A joint venture between Ja Architecture Studio and Maher va Hamkaran Consulting engineering Firm.  

Earth was the focus of Milan Expo 2015. The main objective in this project was to infuse space under the earth, by raising parts of its shell and introducing Iran's diverse ecology underneath.

This method of engaging with nature has a long standing history in Iran's vernacular architecture; subterranean houses in hot climate, houses carved into the rock in mountainous regions and finally Yakhchals and Abanbars (water, ice and food reservoirs).

The pavilion has been divided into four different climatic zones which not only represent Iran's climatic diversity but also make the visitors' experience of each space a unique on

Water - Water stream has always been an inseparable part of Iran's architecture and the binding element between different climatic rooms in this proposal. The water of the stream is pumped to the system from the front pond and returns to it at the end. The runoffs from the roofs and other hard surfaces would also get collected by the channels at the bottom of the roof slopes led towards the edges of the site and finally merge with the central water stream.
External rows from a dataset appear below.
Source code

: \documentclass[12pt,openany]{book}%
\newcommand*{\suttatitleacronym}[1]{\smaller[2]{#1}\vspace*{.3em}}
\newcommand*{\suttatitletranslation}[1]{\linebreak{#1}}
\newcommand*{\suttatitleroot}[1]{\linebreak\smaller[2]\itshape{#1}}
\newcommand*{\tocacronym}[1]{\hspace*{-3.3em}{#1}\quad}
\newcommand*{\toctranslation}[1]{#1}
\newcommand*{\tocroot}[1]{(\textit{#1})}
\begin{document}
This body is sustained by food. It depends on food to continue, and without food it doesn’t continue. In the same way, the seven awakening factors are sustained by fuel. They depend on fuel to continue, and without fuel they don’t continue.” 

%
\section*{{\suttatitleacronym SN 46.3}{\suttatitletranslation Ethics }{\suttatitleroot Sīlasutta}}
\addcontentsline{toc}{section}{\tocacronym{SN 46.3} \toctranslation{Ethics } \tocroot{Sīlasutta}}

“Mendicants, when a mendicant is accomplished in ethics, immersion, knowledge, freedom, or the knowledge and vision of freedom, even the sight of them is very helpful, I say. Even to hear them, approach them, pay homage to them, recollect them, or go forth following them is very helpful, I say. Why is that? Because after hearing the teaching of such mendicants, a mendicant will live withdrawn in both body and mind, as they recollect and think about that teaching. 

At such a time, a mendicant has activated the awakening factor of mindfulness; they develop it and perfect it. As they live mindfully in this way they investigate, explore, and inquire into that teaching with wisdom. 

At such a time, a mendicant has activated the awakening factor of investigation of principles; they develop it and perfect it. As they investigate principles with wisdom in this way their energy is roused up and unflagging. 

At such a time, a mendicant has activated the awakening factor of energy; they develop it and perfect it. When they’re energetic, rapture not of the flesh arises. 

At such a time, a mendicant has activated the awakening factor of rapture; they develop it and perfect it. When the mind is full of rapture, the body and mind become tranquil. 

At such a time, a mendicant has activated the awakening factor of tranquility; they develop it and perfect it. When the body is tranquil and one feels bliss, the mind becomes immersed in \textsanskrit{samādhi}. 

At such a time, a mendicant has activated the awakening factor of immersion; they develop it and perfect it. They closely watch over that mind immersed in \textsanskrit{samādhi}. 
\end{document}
Circulation - The visitors can walk along the central water stream and through the herb gardens inside while they can also just as easily walk away from the main path and get outside. Given the more gradual slope of the roof structure where one climate ends and the other begin the visitors are able to walk over the surface of the structure and onto the roofscape.

Architecture - By using a pure architectural element, flat brick vault--repeated along a stream of water--different ecological zones of Iran are merged and the project creates a pavilion that conveys the essence of Iran without getting too engaged in the regional vs. international architectural debates.

Spaces - A strong and continuous indoor outdoor connection with minimum separating walls and partitions is the key guideline for a fluid and vibrant exhibition space. An unobstructed connection between what is offered inside the pavilion and outside will leaves an impression of what the program is all about even on those who are simply passing by.